Last updated at Tue, 20 Sep 2022 16:13:28 GMT
In the spring of 2018, we launched the Open Data initiative to provide security teams and researchers with access to research data generated from Project Sonar and Project Heisenberg. Our goal for those projects is to understand how the attack surface is evolving, what exposures are most common or impactful, and how attackers are taking advantage of these opportunities. Ultimately, we want to be able to advocate for necessary remediation actions that will reduce opportunities for attackers and advance security. This is also why we publish extensive research reports highlighting key security learnings and mitigation recommendations.
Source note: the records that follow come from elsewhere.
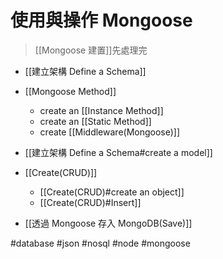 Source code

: # 使用與操作 Mongoose
> [[Mongoose 建置]]先處理完

- [[建立架構 Define a Schema]]

- [[Mongoose Method]]
	- create an [[Instance Method]]
	- create an [[Static Method]]
	- create [[Middleware(Mongoose)]]

- [[建立架構 Define a Schema#create a model]]

- [[Create(CRUD)]]
	- [[Create(CRUD)#create an object]]
	- [[Create(CRUD)#Insert]]

- [[透過 Mongoose 存入 MongoDB(Save)]]

#database #json #nosql #node #mongoose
Our goal for Open Data has been to enable others to participate in these efforts, increasing the positive impact across the community. Open Data was an evolution of our participation in the scans.io project, hosted by the University of Michigan. Our hope was that security professionals would apply the research data to their own environments to reduce their exposure and researchers would use the data to uncover insights to help educate the community on security best practices.
Since we first launched Open Data, we’ve been mindful that sharing large amounts of raw data may not maximize value for recipients and lead to the best security outcomes. It is efficient for us, as it can be automated, but we have constantly sought more impactful and productive ways to share the data. Where possible, we’ve developed partnerships with key nonprofit organizations and government entities that share our goals and values around advancing security and reducing exposure. We’ve looked for ways to make the information more accessible for internal security teams.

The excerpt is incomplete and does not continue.